Problem:
Copy exactly the stretch of data below from the line with "- [Code of Conduct](#code-of-conduct)" through the line with "the available [Documentation]().", including both of those lines.

Provided records:

_____

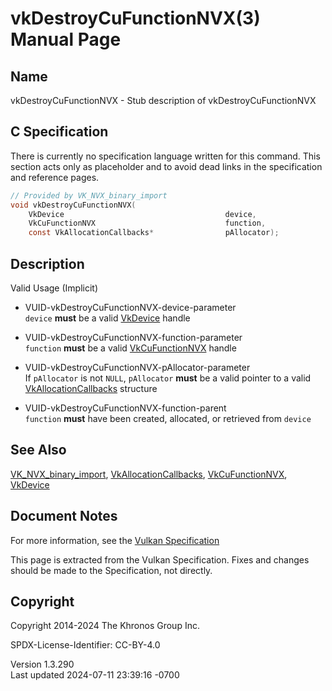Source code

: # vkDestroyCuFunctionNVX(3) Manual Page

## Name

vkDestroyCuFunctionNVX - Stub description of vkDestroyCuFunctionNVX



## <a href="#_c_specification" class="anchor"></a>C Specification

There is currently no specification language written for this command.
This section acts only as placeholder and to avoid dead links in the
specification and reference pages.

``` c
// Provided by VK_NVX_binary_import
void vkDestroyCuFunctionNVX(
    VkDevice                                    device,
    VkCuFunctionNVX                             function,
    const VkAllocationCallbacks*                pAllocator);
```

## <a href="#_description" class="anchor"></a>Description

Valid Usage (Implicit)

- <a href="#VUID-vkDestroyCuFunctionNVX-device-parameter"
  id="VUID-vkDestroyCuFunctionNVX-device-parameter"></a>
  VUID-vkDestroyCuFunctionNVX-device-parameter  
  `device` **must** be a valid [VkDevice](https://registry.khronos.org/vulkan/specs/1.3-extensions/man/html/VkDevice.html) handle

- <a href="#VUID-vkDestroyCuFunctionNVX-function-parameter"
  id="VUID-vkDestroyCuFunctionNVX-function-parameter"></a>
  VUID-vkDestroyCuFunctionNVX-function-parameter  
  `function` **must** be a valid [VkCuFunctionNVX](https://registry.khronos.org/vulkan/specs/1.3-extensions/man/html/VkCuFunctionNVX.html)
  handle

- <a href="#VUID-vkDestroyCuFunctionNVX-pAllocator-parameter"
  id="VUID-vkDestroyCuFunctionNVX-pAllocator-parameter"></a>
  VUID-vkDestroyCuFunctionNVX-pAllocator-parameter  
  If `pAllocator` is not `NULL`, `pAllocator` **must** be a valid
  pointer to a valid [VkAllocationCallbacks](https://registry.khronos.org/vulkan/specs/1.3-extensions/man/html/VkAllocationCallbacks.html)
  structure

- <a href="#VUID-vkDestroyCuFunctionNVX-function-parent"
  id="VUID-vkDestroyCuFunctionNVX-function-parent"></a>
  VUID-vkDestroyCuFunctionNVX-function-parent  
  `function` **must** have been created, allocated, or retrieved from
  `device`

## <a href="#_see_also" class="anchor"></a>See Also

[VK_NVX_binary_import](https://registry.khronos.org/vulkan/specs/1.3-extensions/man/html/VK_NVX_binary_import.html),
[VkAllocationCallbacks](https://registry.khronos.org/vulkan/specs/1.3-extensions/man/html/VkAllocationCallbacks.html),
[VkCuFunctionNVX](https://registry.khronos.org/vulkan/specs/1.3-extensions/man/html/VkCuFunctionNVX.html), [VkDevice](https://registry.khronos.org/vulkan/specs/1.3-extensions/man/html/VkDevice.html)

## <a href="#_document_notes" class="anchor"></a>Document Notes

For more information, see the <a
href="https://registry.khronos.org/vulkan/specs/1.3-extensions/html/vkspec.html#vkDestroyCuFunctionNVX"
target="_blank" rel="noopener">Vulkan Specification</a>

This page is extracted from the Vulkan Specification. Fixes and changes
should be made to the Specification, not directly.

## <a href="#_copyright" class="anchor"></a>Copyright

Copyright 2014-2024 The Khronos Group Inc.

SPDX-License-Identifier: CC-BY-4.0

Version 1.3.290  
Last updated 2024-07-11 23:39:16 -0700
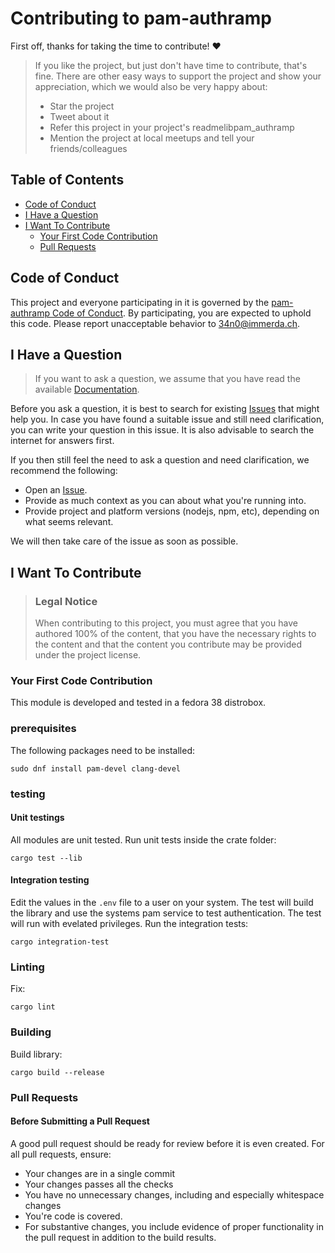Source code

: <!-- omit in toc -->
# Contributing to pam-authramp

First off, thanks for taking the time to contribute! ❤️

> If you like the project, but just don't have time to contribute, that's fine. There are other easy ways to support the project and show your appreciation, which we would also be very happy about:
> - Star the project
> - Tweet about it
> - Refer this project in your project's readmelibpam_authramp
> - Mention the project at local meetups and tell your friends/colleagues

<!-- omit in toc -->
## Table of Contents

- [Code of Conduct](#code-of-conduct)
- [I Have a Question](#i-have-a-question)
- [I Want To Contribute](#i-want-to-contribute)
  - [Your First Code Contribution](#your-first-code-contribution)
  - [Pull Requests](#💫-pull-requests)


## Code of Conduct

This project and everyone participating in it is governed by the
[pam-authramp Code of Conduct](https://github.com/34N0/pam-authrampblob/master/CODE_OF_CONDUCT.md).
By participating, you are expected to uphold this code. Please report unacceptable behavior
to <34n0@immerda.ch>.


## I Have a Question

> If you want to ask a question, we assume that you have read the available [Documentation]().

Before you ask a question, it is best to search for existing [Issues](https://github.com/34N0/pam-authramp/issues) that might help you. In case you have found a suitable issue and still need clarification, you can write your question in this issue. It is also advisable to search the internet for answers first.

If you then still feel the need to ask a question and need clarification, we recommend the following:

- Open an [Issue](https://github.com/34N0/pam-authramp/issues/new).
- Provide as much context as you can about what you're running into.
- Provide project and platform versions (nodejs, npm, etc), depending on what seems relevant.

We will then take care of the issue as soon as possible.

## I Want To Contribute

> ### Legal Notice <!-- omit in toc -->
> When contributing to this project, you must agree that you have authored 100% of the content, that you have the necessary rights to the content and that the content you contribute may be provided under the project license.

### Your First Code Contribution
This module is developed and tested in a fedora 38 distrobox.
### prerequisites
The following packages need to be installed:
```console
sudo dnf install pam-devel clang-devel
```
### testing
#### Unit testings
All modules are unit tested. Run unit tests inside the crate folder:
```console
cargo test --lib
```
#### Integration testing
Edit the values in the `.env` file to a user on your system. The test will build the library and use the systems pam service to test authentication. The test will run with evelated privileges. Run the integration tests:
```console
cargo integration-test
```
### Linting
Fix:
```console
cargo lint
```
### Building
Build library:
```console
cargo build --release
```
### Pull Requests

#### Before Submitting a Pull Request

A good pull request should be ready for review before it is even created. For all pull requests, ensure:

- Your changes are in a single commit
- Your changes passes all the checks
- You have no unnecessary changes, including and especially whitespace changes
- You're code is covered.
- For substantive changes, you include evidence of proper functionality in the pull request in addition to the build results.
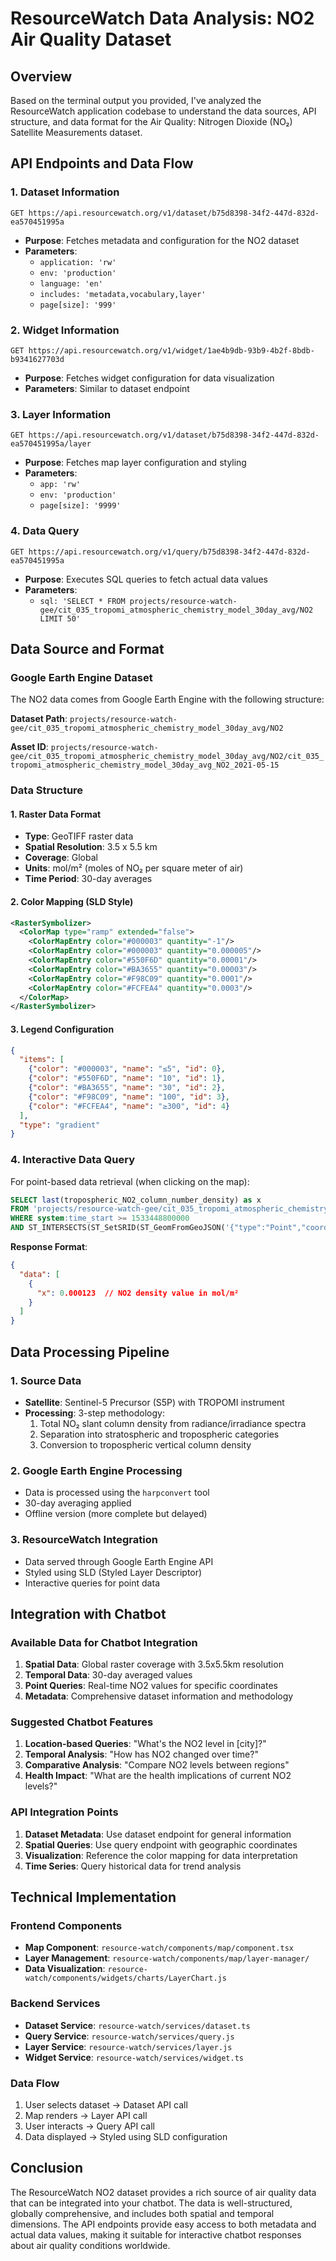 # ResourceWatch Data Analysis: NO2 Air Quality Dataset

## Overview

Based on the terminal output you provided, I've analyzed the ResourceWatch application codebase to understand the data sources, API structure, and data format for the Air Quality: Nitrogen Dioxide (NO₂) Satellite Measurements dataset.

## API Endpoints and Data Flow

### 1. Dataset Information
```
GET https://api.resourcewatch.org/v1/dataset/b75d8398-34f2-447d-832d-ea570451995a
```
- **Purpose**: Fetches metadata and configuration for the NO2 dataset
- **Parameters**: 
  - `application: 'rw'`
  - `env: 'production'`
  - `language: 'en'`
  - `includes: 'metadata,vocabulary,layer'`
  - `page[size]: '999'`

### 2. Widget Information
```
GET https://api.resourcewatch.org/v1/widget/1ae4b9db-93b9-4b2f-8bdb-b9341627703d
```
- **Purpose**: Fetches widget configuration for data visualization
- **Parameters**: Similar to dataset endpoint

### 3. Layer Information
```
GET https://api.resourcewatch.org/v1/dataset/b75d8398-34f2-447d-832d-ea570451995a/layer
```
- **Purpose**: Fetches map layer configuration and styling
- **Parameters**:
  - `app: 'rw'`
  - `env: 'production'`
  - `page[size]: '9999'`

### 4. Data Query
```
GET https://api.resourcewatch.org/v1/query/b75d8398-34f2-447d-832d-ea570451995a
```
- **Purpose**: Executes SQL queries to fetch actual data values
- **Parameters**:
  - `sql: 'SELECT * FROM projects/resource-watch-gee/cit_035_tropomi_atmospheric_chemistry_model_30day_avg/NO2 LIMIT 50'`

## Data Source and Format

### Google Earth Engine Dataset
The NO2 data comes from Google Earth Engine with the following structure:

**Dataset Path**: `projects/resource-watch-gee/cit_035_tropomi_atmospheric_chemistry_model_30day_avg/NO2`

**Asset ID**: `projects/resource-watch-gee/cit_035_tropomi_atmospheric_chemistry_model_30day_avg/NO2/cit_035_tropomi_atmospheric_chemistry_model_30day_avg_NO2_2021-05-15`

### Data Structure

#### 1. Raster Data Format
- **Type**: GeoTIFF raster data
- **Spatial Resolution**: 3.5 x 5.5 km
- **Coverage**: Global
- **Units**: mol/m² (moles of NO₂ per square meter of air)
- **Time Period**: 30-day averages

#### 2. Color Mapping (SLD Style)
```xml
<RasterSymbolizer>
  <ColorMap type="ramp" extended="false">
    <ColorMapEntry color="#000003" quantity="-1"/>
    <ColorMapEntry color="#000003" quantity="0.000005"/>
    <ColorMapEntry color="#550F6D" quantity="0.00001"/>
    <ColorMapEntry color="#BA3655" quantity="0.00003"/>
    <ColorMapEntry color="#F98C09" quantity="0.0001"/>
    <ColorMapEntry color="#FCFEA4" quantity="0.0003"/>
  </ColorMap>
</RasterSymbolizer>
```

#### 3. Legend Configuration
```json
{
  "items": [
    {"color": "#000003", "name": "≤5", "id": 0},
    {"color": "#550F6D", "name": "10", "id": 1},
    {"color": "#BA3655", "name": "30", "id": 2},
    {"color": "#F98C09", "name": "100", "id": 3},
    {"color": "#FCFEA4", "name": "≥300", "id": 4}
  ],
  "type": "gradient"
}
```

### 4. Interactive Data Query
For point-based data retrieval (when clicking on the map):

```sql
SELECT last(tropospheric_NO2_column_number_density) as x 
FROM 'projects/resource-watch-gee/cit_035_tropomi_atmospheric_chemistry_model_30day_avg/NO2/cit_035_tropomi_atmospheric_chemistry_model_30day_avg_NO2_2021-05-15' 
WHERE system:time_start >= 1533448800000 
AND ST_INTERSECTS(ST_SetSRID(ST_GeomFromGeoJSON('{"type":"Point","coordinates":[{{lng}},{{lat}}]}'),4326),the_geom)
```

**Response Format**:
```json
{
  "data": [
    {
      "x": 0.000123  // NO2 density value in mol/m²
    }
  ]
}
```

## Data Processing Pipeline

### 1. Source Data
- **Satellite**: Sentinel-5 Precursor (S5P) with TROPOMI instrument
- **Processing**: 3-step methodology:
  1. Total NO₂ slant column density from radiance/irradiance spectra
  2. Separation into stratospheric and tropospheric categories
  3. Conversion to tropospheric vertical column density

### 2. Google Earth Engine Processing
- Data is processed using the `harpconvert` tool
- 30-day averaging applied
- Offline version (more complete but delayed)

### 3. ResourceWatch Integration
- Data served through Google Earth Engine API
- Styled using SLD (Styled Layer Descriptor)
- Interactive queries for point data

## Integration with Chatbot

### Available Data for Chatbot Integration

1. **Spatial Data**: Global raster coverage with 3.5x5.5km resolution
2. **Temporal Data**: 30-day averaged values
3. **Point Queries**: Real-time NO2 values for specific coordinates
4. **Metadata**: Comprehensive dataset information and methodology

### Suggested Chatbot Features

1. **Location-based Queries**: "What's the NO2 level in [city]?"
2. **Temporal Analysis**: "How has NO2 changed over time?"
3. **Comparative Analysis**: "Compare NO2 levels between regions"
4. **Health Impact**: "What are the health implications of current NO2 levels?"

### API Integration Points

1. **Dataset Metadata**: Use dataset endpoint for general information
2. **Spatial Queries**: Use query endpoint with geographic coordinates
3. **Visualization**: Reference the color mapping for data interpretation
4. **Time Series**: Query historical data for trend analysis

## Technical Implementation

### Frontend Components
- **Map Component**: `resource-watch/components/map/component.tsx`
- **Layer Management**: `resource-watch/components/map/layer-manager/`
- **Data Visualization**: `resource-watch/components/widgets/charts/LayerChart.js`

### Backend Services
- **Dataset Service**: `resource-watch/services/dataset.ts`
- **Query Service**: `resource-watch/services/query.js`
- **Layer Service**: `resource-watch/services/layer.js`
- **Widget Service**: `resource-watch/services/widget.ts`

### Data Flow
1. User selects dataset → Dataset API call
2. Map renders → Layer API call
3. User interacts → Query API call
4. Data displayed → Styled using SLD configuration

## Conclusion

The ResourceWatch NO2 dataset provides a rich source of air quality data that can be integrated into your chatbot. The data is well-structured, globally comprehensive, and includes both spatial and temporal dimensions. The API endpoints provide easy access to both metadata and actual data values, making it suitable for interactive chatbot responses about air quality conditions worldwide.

_____

Solution:
- [Code of Conduct](#code-of-conduct)
- [I Have a Question](#i-have-a-question)
- [I Want To Contribute](#i-want-to-contribute)
  - [Your First Code Contribution](#your-first-code-contribution)
  - [Pull Requests](#💫-pull-requests)


## Code of Conduct

This project and everyone participating in it is governed by the
[pam-authramp Code of Conduct](https://github.com/34N0/pam-authrampblob/master/CODE_OF_CONDUCT.md).
By participating, you are expected to uphold this code. Please report unacceptable behavior
to <34n0@immerda.ch>.


## I Have a Question

> If you want to ask a question, we assume that you have read the available [Documentation]().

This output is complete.